Using a de novo standard of review, the appellate court “examined the text of the clause for its plain meaning and read it in context of the full agreement.” Specifically, the court analyzed the particular language used to state the parties’ obligations regarding the governing law, mediation, and venue provisions, respectively, and treated each provision as distinct. The court held that the word “shall” related to the controlling law and mediation provisions only and rendered those provisions mandatory. However, the choice of the word “consent” for the forum-selection clause did not impose a mandatory or exclusive venue.
Rather, the appellate court held that agreeing, or “consenting,” to one venue is not the same thing as rejecting all others. The appellate court deemed the clause to be permissive rather than exclusive and held that the District of Columbia was an appropriate venue, despite consent to venue in Fairfax County, Virginia.
Setting the Framework
“For fifty years, starting with The Bremen v. Zapata Off-Shore Co. case, courts have been very pro-enforcement of forum-selection clauses,” explains Ronald L. Williams, Philadelphia, PA, cochair of the Litigation Section’s Construction Litigation Committee. “In that case, the Supreme Court set the tone for what we’ve seen,” he continues, noting that forum-selection clauses “will be given great deference.” He adds, “If the parties had absolutely wanted to have Virginia as the sole exclusive jurisdiction and forum for litigating the issues, they could have done that.”
“I agree with the court’s approach,” asserts Thomas A. Morales, Denver, CO, cochair of the Section’s Construction Litigation Committee. “The sentence structure of the provision contemplates separate analysis,” he elaborates. “What I find most convincing is the parties’ choice of verbs for each sentence,” he opines. “When interpreting this clause, we must give effect to the parties’ choice to use a different verb,” he advises, pointing to the court’s own language that “we examine the text of the clause for its plain meaning and read it in context of the full agreement.” He concludes, “The court does not give this reasoning much treatment, perhaps because the rule itself is so commonly cited.”
Watch Your Foundation
Leaders recognize that deference to the parties’ choice of forum may not exist in certain contexts. “Practitioners should check local statutes where the project is located,” recommends Morales. He notes that construction contracts governing projects in Colorado are void to the extent they include a governing-law provision selecting the law of another state. “Many jurisdictions have statutes that mandate use of local law and prohibit venue in the courts of another state,” he warns.

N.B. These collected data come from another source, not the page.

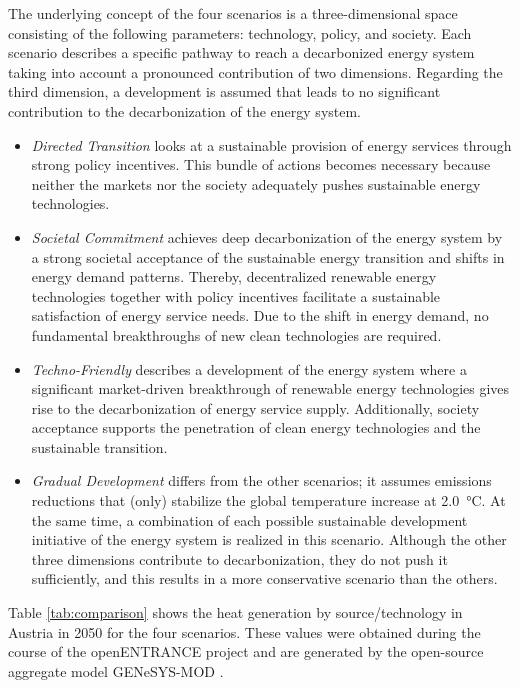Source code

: The underlying concept of the four scenarios is a three-dimensional space consisting of the following parameters: technology, policy, and society. Each scenario describes a specific pathway to reach a decarbonized energy system taking into account a pronounced contribution of two dimensions. Regarding the third dimension, a development is assumed that leads to no significant contribution to the decarbonization of the energy system. 

\begin{itemize}
	\item \textit{Directed Transition} looks at a sustainable provision of energy services through strong policy incentives. This bundle of actions becomes necessary because neither the markets nor the society adequately pushes sustainable energy technologies.
	\item \textit{Societal Commitment} achieves deep decarbonization of the energy system by a strong societal acceptance of the sustainable energy transition and shifts in energy demand patterns. Thereby, decentralized renewable energy technologies together with policy incentives facilitate a sustainable satisfaction of energy service needs. Due to the shift in energy demand, no fundamental breakthroughs of new clean technologies are required.
	\item \textit{Techno-Friendly} describes a development of the energy system where a significant market-driven breakthrough of renewable energy technologies gives rise to the decarbonization of energy service supply. Additionally, society acceptance supports the penetration of clean energy technologies and the sustainable transition.
	\item \textit{Gradual Development} differs from the other scenarios; it assumes emissions reductions that (only) stabilize the global temperature increase at \SI{2.0}{\degreeCelsius}. At the same time, a combination of each possible sustainable development initiative of the energy system is realized in this scenario. Although the other three dimensions contribute to decarbonization, they do not push it sufficiently, and this results in a more conservative scenario than the others.
\end{itemize}

Table \ref{tab:comparison} shows the heat generation by source/technology in Austria in 2050 for the four scenarios. These values were obtained during the course of the openENTRANCE project and are generated by the open-source aggregate model GENeSYS-MOD \cite{burandt2018genesys}.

“Parties absolutely have to know the law of the jurisdiction in which the project is located,” emphasizes Williams. He suggests that a lack of familiarity with local laws can be costly. “There are limitations on the enforceability of forum-selection clauses,” he advises, that “could lead the parties to misinterpretation of where to file suit.”
Measure Twice, Cut Once
Williams notes that both parties to the contract had the ability to negotiate the language of the forum-selection clause. “If the parties are going to have a forum-selection clause that is mandatory and limited to one location, that clause has to be spelled out with great precision,” counsels Williams. “They did not use that language here,” he opines. Rather, “the judge who decided the case looked at it and properly followed the law.”
“I expect courts will be reluctant to read in ‘shall’ where the contract reads ‘consent,’ especially when the same paragraph uses ‘shall’ twice,” predicts Morales. “I assume that the parties (or at least defendant) intended to draft a mandatory venue provision,” he adds. He believes that the terms could have been substituted during negotiations over the contract. “The lesson here encourages parties to simplify contract language when possible,” he notes, adding that “hindsight is 20/20.”